(Stored entries)
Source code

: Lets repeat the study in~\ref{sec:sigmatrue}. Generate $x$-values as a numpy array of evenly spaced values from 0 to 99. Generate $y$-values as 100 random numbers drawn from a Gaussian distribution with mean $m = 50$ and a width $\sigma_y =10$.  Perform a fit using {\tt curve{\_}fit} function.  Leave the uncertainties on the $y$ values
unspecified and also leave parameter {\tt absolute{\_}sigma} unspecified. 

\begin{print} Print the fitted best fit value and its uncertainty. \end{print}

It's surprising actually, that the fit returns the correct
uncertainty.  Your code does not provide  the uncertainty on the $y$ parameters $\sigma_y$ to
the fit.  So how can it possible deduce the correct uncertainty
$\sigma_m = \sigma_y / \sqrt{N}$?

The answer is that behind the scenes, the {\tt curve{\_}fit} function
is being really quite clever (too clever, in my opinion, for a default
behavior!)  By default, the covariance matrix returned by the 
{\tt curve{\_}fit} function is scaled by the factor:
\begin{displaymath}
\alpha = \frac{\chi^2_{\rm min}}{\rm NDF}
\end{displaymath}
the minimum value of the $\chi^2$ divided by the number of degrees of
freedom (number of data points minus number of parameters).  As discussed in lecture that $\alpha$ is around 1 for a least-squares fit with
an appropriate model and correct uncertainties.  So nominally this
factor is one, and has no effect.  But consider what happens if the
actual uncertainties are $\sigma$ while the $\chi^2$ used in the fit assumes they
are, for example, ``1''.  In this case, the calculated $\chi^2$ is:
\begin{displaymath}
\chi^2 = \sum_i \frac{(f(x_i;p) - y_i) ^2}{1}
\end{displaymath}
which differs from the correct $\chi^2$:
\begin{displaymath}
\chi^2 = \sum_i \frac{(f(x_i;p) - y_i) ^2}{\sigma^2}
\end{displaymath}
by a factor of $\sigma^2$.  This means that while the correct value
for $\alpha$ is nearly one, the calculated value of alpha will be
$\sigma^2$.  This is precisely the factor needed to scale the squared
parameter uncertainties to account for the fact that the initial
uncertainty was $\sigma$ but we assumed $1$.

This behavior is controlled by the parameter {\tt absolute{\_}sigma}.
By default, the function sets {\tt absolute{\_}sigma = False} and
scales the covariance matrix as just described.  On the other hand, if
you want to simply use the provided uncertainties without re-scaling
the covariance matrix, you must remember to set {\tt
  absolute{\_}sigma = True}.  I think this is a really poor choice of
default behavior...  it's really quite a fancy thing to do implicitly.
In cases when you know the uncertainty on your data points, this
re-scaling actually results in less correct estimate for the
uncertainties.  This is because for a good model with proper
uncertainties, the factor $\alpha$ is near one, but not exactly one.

# EXERCISE:
Please set down each of the entries above exactly as given.

# SOLUTION BELOW:
Source code

: Lets repeat the study in~\ref{sec:sigmatrue}. Generate $x$-values as a numpy array of evenly spaced values from 0 to 99. Generate $y$-values as 100 random numbers drawn from a Gaussian distribution with mean $m = 50$ and a width $\sigma_y =10$.  Perform a fit using {\tt curve{\_}fit} function.  Leave the uncertainties on the $y$ values
unspecified and also leave parameter {\tt absolute{\_}sigma} unspecified. 

\begin{print} Print the fitted best fit value and its uncertainty. \end{print}

It's surprising actually, that the fit returns the correct
uncertainty.  Your code does not provide  the uncertainty on the $y$ parameters $\sigma_y$ to
the fit.  So how can it possible deduce the correct uncertainty
$\sigma_m = \sigma_y / \sqrt{N}$?

The answer is that behind the scenes, the {\tt curve{\_}fit} function
is being really quite clever (too clever, in my opinion, for a default
behavior!)  By default, the covariance matrix returned by the 
{\tt curve{\_}fit} function is scaled by the factor:
\begin{displaymath}
\alpha = \frac{\chi^2_{\rm min}}{\rm NDF}
\end{displaymath}
the minimum value of the $\chi^2$ divided by the number of degrees of
freedom (number of data points minus number of parameters).  As discussed in lecture that $\alpha$ is around 1 for a least-squares fit with
an appropriate model and correct uncertainties.  So nominally this
factor is one, and has no effect.  But consider what happens if the
actual uncertainties are $\sigma$ while the $\chi^2$ used in the fit assumes they
are, for example, ``1''.  In this case, the calculated $\chi^2$ is:
\begin{displaymath}
\chi^2 = \sum_i \frac{(f(x_i;p) - y_i) ^2}{1}
\end{displaymath}
which differs from the correct $\chi^2$:
\begin{displaymath}
\chi^2 = \sum_i \frac{(f(x_i;p) - y_i) ^2}{\sigma^2}
\end{displaymath}
by a factor of $\sigma^2$.  This means that while the correct value
for $\alpha$ is nearly one, the calculated value of alpha will be
$\sigma^2$.  This is precisely the factor needed to scale the squared
parameter uncertainties to account for the fact that the initial
uncertainty was $\sigma$ but we assumed $1$.

This behavior is controlled by the parameter {\tt absolute{\_}sigma}.
By default, the function sets {\tt absolute{\_}sigma = False} and
scales the covariance matrix as just described.  On the other hand, if
you want to simply use the provided uncertainties without re-scaling
the covariance matrix, you must remember to set {\tt
  absolute{\_}sigma = True}.  I think this is a really poor choice of
default behavior...  it's really quite a fancy thing to do implicitly.
In cases when you know the uncertainty on your data points, this
re-scaling actually results in less correct estimate for the
uncertainties.  This is because for a good model with proper
uncertainties, the factor $\alpha$ is near one, but not exactly one.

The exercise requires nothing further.